#### Task brief
Below is a listing; restate from it, character for character, the lines beginning at the line holding "### Marketplace Visibility" and ending at the line holding "### Account Model", both included.

▬▬▬▬▬▬▬▬▬▬

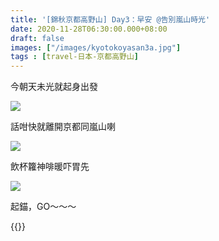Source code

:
 ```yaml
---
title: '[錦秋京都高野山] Day3：早安 @告別嵐山時光'
date: 2020-11-28T06:30:00.000+08:00
draft: false
images: ["/images/kyotokoyasan3a.jpg"]
tags : [travel-日本-京都高野山]
---
```


今朝天未光就起身出發

![](/images/kyotokoyasan3a1.jpg)

話咁快就離開京都同嵐山喇

![](/images/kyotokoyasan3a2.jpg)

飲杯籮神啡暖吓胃先

![](/images/kyotokoyasan3a.jpg)

起錨，GO～～～
  
  
{{<kyotokoyasan>}}  
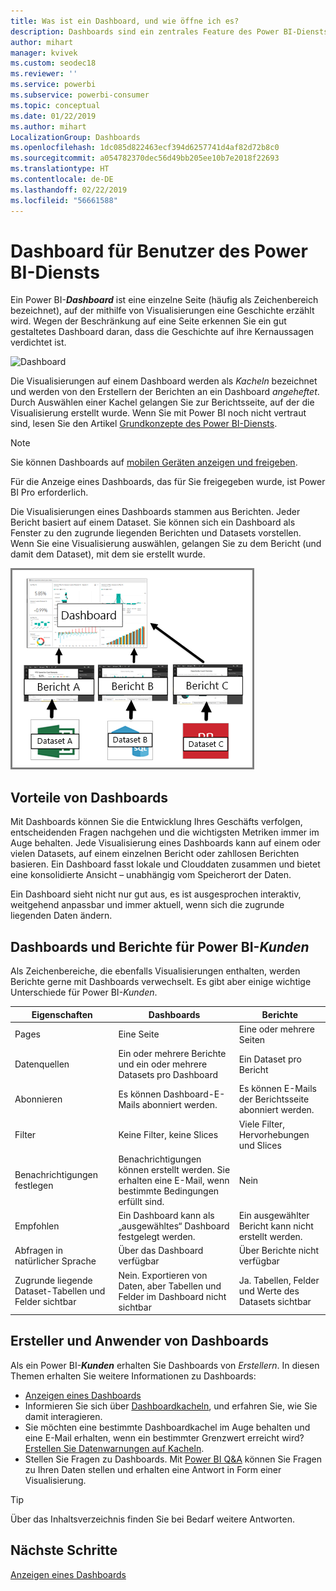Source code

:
 ```yaml
---
title: Was ist ein Dashboard, und wie öffne ich es?
description: Dashboards sind ein zentrales Feature des Power BI-Diensts.
author: mihart
manager: kvivek
ms.custom: seodec18
ms.reviewer: ''
ms.service: powerbi
ms.subservice: powerbi-consumer
ms.topic: conceptual
ms.date: 01/22/2019
ms.author: mihart
LocalizationGroup: Dashboards
ms.openlocfilehash: 1dc085d822463ecf394d6257741d4af82d72b8c0
ms.sourcegitcommit: a054782370dec56d49bb205ee10b7e2018f22693
ms.translationtype: HT
ms.contentlocale: de-DE
ms.lasthandoff: 02/22/2019
ms.locfileid: "56661588"
---
```

# <a name="dashboards-for-power-bi-service-consumers"></a>Dashboard für Benutzer des Power BI-Diensts

Ein Power BI-***Dashboard*** ist eine einzelne Seite (häufig als Zeichenbereich bezeichnet), auf der mithilfe von Visualisierungen eine Geschichte erzählt wird. Wegen der Beschränkung auf eine Seite erkennen Sie ein gut gestaltetes Dashboard daran, dass die Geschichte auf ihre Kernaussagen verdichtet ist.

![Dashboard](media/end-user-dashboards/power-bi-dashboard2.png)

Die Visualisierungen auf einem Dashboard werden als *Kacheln* bezeichnet und werden von den Erstellern der Berichten an ein Dashboard *angeheftet*. Durch Auswählen einer Kachel gelangen Sie zur Berichtsseite, auf der die Visualisierung erstellt wurde. Wenn Sie mit Power BI noch nicht vertraut sind, lesen Sie den Artikel [Grundkonzepte des Power BI-Diensts](end-user-basic-concepts.md).

> [!NOTE]
> Sie können Dashboards auf [mobilen Geräten anzeigen und freigeben](mobile/mobile-apps-view-dashboard.md).
>
> Für die Anzeige eines Dashboards, das für Sie freigegeben wurde, ist Power BI Pro erforderlich.
> 

Die Visualisierungen eines Dashboards stammen aus Berichten. Jeder Bericht basiert auf einem Dataset. Sie können sich ein Dashboard als Fenster zu den zugrunde liegenden Berichten und Datasets vorstellen. Wenn Sie eine Visualisierung auswählen, gelangen Sie zu dem Bericht (und damit dem Dataset), mit dem sie erstellt wurde.

![Diagramm, dass die Beziehungen zwischen Dashboards, Berichten und Datasets anzeigt](media/end-user-dashboards/power-bi-diagram.png)

## <a name="advantages-of-dashboards"></a>Vorteile von Dashboards
Mit Dashboards können Sie die Entwicklung Ihres Geschäfts verfolgen, entscheidenden Fragen nachgehen und die wichtigsten Metriken immer im Auge behalten. Jede Visualisierung eines Dashboards kann auf einem oder vielen Datasets, auf einem einzelnen Bericht oder zahllosen Berichten basieren. Ein Dashboard fasst lokale und Clouddaten zusammen und bietet eine konsolidierte Ansicht – unabhängig vom Speicherort der Daten.

Ein Dashboard sieht nicht nur gut aus, es ist ausgesprochen interaktiv, weitgehend anpassbar und immer aktuell, wenn sich die zugrunde liegenden Daten ändern.

## <a name="dashboards-versus-reports-for-power-bi-consumers"></a>Dashboards und Berichte für Power BI-***Kunden***
Als Zeichenbereiche, die ebenfalls Visualisierungen enthalten, werden Berichte gerne mit Dashboards verwechselt. Es gibt aber einige wichtige Unterschiede für Power BI-*Kunden*.

| **Eigenschaften** | **Dashboards** | **Berichte** |
| --- | --- | --- |
| Pages |Eine Seite |Eine oder mehrere Seiten |
| Datenquellen |Ein oder mehrere Berichte und ein oder mehrere Datasets pro Dashboard |Ein Dataset pro Bericht |
| Abonnieren |Es können Dashboard-E-Mails abonniert werden. |Es können E-Mails der Berichtsseite abonniert werden. |
| Filter |Keine Filter, keine Slices |Viele Filter, Hervorhebungen und Slices |
| Benachrichtigungen festlegen |Benachrichtigungen können erstellt werden. Sie erhalten eine E-Mail, wenn bestimmte Bedingungen erfüllt sind. |Nein |
| Empfohlen |Ein Dashboard kann als „ausgewähltes“ Dashboard festgelegt werden. |Ein ausgewählter Bericht kann nicht erstellt werden. |
| Abfragen in natürlicher Sprache |Über das Dashboard verfügbar |Über Berichte nicht verfügbar |
| Zugrunde liegende Dataset-Tabellen und Felder sichtbar |Nein. Exportieren von Daten, aber Tabellen und Felder im Dashboard nicht sichtbar |Ja. Tabellen, Felder und Werte des Datasets sichtbar |


## <a name="dashboard-creators-and-dashboard-consumers"></a>Ersteller und Anwender von Dashboards
Als ein Power BI-***Kunden*** erhalten Sie Dashboards von *Erstellern*. In diesen Themen erhalten Sie weitere Informationen zu Dashboards:

* [Anzeigen eines Dashboards](end-user-dashboard-open.md)
* Informieren Sie sich über [Dashboardkacheln](end-user-tiles.md), und erfahren Sie, wie Sie damit interagieren.
* Sie möchten eine bestimmte Dashboardkachel im Auge behalten und eine E-Mail erhalten, wenn ein bestimmter Grenzwert erreicht wird? [Erstellen Sie Datenwarnungen auf Kacheln](end-user-alerts.md).
* Stellen Sie Fragen zu Dashboards. Mit [Power BI Q&A](end-user-q-and-a.md) können Sie Fragen zu Ihren Daten stellen und erhalten eine Antwort in Form einer Visualisierung.

> [!TIP]
> Über das Inhaltsverzeichnis finden Sie bei Bedarf weitere Antworten.
> 

## <a name="next-steps"></a>Nächste Schritte
[Anzeigen eines Dashboards](end-user-dashboard-open.md) 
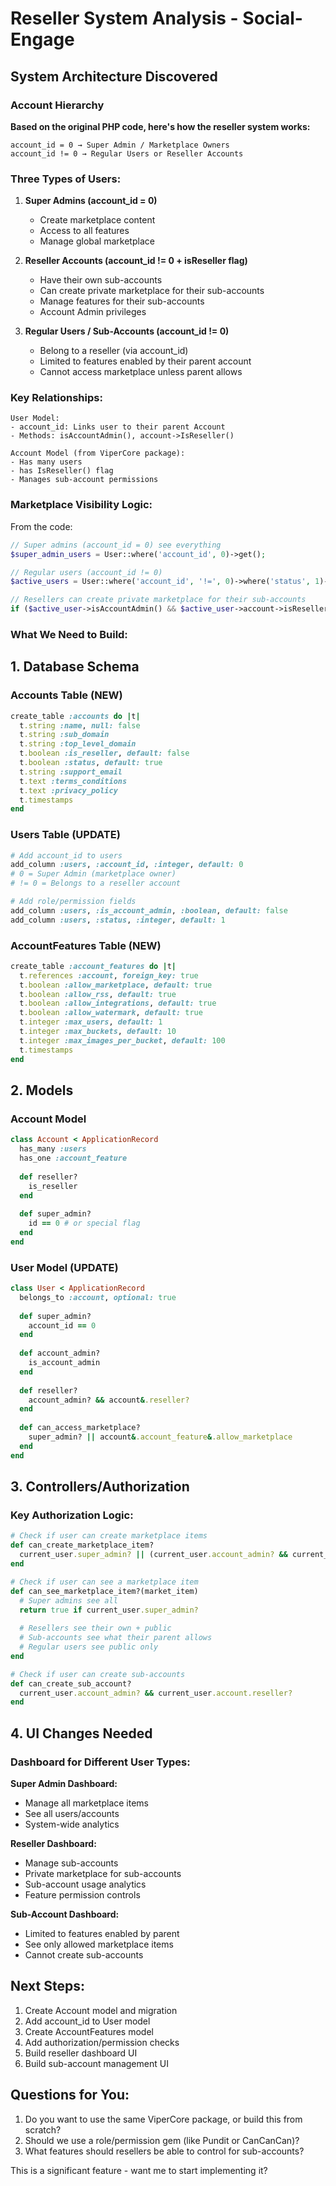 # Reseller System Analysis - Social-Engage

## System Architecture Discovered

### Account Hierarchy

**Based on the original PHP code, here's how the reseller system works:**

```
account_id = 0 → Super Admin / Marketplace Owners
account_id != 0 → Regular Users or Reseller Accounts
```

### Three Types of Users:

1. **Super Admins (account_id = 0)**
   - Create marketplace content
   - Access to all features
   - Manage global marketplace

2. **Reseller Accounts (account_id != 0 + isReseller flag)**
   - Have their own sub-accounts
   - Can create private marketplace for their sub-accounts
   - Manage features for their sub-accounts
   - Account Admin privileges

3. **Regular Users / Sub-Accounts (account_id != 0)**
   - Belong to a reseller (via account_id)
   - Limited to features enabled by their parent account
   - Cannot access marketplace unless parent allows

### Key Relationships:

```
User Model:
- account_id: Links user to their parent Account
- Methods: isAccountAdmin(), account->IsReseller()

Account Model (from ViperCore package):
- Has many users
- has IsReseller() flag
- Manages sub-account permissions
```

### Marketplace Visibility Logic:

From the code:
```php
// Super admins (account_id = 0) see everything
$super_admin_users = User::where('account_id', 0)->get();

// Regular users (account_id != 0) 
$active_users = User::where('account_id', '!=', 0)->where('status', 1)->get();

// Resellers can create private marketplace for their sub-accounts
if ($active_user->isAccountAdmin() && $active_user->account->isReseller())
```

### What We Need to Build:

## 1. Database Schema

### Accounts Table (NEW)
```ruby
create_table :accounts do |t|
  t.string :name, null: false
  t.string :sub_domain
  t.string :top_level_domain
  t.boolean :is_reseller, default: false
  t.boolean :status, default: true
  t.string :support_email
  t.text :terms_conditions
  t.text :privacy_policy
  t.timestamps
end
```

### Users Table (UPDATE)
```ruby
# Add account_id to users
add_column :users, :account_id, :integer, default: 0
# 0 = Super Admin (marketplace owner)
# != 0 = Belongs to a reseller account

# Add role/permission fields
add_column :users, :is_account_admin, :boolean, default: false
add_column :users, :status, :integer, default: 1
```

### AccountFeatures Table (NEW)
```ruby
create_table :account_features do |t|
  t.references :account, foreign_key: true
  t.boolean :allow_marketplace, default: true
  t.boolean :allow_rss, default: true
  t.boolean :allow_integrations, default: true
  t.boolean :allow_watermark, default: true
  t.integer :max_users, default: 1
  t.integer :max_buckets, default: 10
  t.integer :max_images_per_bucket, default: 100
  t.timestamps
end
```

## 2. Models

### Account Model
```ruby
class Account < ApplicationRecord
  has_many :users
  has_one :account_feature
  
  def reseller?
    is_reseller
  end
  
  def super_admin?
    id == 0 # or special flag
  end
end
```

### User Model (UPDATE)
```ruby
class User < ApplicationRecord
  belongs_to :account, optional: true
  
  def super_admin?
    account_id == 0
  end
  
  def account_admin?
    is_account_admin
  end
  
  def reseller?
    account_admin? && account&.reseller?
  end
  
  def can_access_marketplace?
    super_admin? || account&.account_feature&.allow_marketplace
  end
end
```

## 3. Controllers/Authorization

### Key Authorization Logic:
```ruby
# Check if user can create marketplace items
def can_create_marketplace_item?
  current_user.super_admin? || (current_user.account_admin? && current_user.account.reseller?)
end

# Check if user can see a marketplace item
def can_see_marketplace_item?(market_item)
  # Super admins see all
  return true if current_user.super_admin?
  
  # Resellers see their own + public
  # Sub-accounts see what their parent allows
  # Regular users see public only
end

# Check if user can create sub-accounts
def can_create_sub_account?
  current_user.account_admin? && current_user.account.reseller?
end
```

## 4. UI Changes Needed

### Dashboard for Different User Types:

**Super Admin Dashboard:**
- Manage all marketplace items
- See all users/accounts
- System-wide analytics

**Reseller Dashboard:**
- Manage sub-accounts
- Private marketplace for sub-accounts
- Sub-account usage analytics
- Feature permission controls

**Sub-Account Dashboard:**
- Limited to features enabled by parent
- See only allowed marketplace items
- Cannot create sub-accounts

## Next Steps:

1. Create Account model and migration
2. Add account_id to User model
3. Create AccountFeatures model
4. Add authorization/permission checks
5. Build reseller dashboard UI
6. Build sub-account management UI

## Questions for You:

1. Do you want to use the same ViperCore package, or build this from scratch?
2. Should we use a role/permission gem (like Pundit or CanCanCan)?
3. What features should resellers be able to control for sub-accounts?

This is a significant feature - want me to start implementing it?

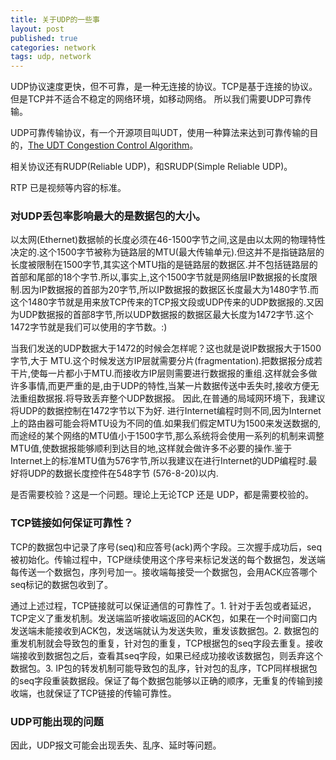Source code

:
 ```yaml
---
title: 关于UDP的一些事
layout: post
published: true
categories: network
tags: udp, network
---
```


UDP协议速度更快，但不可靠，是一种无连接的协议。TCP是基于连接的协议。但是TCP并不适合不稳定的网络环境，如移动网络。 所以我们需要UDP可靠传输。

UDP可靠传输协议，有一个开源项目叫UDT，使用一种算法来达到可靠传输的目的，[The UDT Congestion Control Algorithm](http://www.jenkinssoftware.com/raknet/manual/congestioncontrol.html)。

相关协议还有RUDP(Reliable UDP)，和SRUDP(Simple Reliable UDP)。

RTP 已是视频等内容的标准。

### 对UDP丢包率影响最大的是数据包的大小。

以太网(Ethernet)数据帧的长度必须在46-1500字节之间,这是由以太网的物理特性决定的.这个1500字节被称为链路层的MTU(最大传输单元).但这并不是指链路层的长度被限制在1500字节,其实这个MTU指的是链路层的数据区.并不包括链路层的首部和尾部的18个字节.所以,事实上,这个1500字节就是网络层IP数据报的长度限制.因为IP数据报的首部为20字节,所以IP数据报的数据区长度最大为1480字节.而这个1480字节就是用来放TCP传来的TCP报文段或UDP传来的UDP数据报的.又因为UDP数据报的首部8字节,所以UDP数据报的数据区最大长度为1472字节.这个1472字节就是我们可以使用的字节数。:) 

当我们发送的UDP数据大于1472的时候会怎样呢？这也就是说IP数据报大于1500字节,大于 MTU.这个时候发送方IP层就需要分片(fragmentation).把数据报分成若干片,使每一片都小于MTU.而接收方IP层则需要进行数据报的重组.这样就会多做许多事情,而更严重的是,由于UDP的特性,当某一片数据传送中丢失时,接收方便无法重组数据报.将导致丢弃整个UDP数据报。 
因此,在普通的局域网环境下，我建议将UDP的数据控制在1472字节以下为好. 
进行Internet编程时则不同,因为Internet上的路由器可能会将MTU设为不同的值.如果我们假定MTU为1500来发送数据的,而途经的某个网络的MTU值小于1500字节,那么系统将会使用一系列的机制来调整MTU值,使数据报能够顺利到达目的地,这样就会做许多不必要的操作.鉴于 Internet上的标准MTU值为576字节,所以我建议在进行Internet的UDP编程时.最好将UDP的数据长度控件在548字节 (576-8-20)以内.

是否需要校验？这是一个问题。理论上无论TCP 还是 UDP，都是需要校验的。


### TCP链接如何保证可靠性？
 TCP的数据包中记录了序号(seq)和应答号(ack)两个字段。三次握手成功后，seq被初始化。传输过程中，TCP继续使用这个序号来标记发送的每个数据包，发送端每传送一个数据包，序列号加一。接收端每接受一个数据包，会用ACK应答哪个seq标记的数据包收到了。

  通过上述过程，TCP链接就可以保证通信的可靠性了。1. 针对于丢包或者延迟，TCP定义了重发机制。发送端监听接收端返回的ACK包，如果在一个时间窗口内发送端未能接收到ACK包，发送端就认为发送失败，重发该数据包。2. 数据包的重发机制就会导致包的重复，针对包的重复，TCP根据包的seq字段去重复。接收端接收到数据包之后，查看其seq字段，如果已经成功接收该数据包，则丢弃这个数据包。3. IP包的转发机制可能导致包的乱序，针对包的乱序，TCP同样根据包的seq字段重装数据段。保证了每个数据包能够以正确的顺序，无重复的传输到接收端，也就保证了TCP链接的传输可靠性。

### UDP可能出现的问题

因此，UDP报文可能会出现丢失、乱序、延时等问题。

▬▬▬▬▬▬▬▬▬▬

#### Result of this task
### Marketplace Visibility Logic:

From the code:
```php
// Super admins (account_id = 0) see everything
$super_admin_users = User::where('account_id', 0)->get();

// Regular users (account_id != 0) 
$active_users = User::where('account_id', '!=', 0)->where('status', 1)->get();

// Resellers can create private marketplace for their sub-accounts
if ($active_user->isAccountAdmin() && $active_user->account->isReseller())
```

### What We Need to Build:

## 1. Database Schema

### Accounts Table (NEW)
```ruby
create_table :accounts do |t|
  t.string :name, null: false
  t.string :sub_domain
  t.string :top_level_domain
  t.boolean :is_reseller, default: false
  t.boolean :status, default: true
  t.string :support_email
  t.text :terms_conditions
  t.text :privacy_policy
  t.timestamps
end
```

### Users Table (UPDATE)
```ruby
# Add account_id to users
add_column :users, :account_id, :integer, default: 0
# 0 = Super Admin (marketplace owner)
# != 0 = Belongs to a reseller account

# Add role/permission fields
add_column :users, :is_account_admin, :boolean, default: false
add_column :users, :status, :integer, default: 1
```

### AccountFeatures Table (NEW)
```ruby
create_table :account_features do |t|
  t.references :account, foreign_key: true
  t.boolean :allow_marketplace, default: true
  t.boolean :allow_rss, default: true
  t.boolean :allow_integrations, default: true
  t.boolean :allow_watermark, default: true
  t.integer :max_users, default: 1
  t.integer :max_buckets, default: 10
  t.integer :max_images_per_bucket, default: 100
  t.timestamps
end
```

## 2. Models

### Account Model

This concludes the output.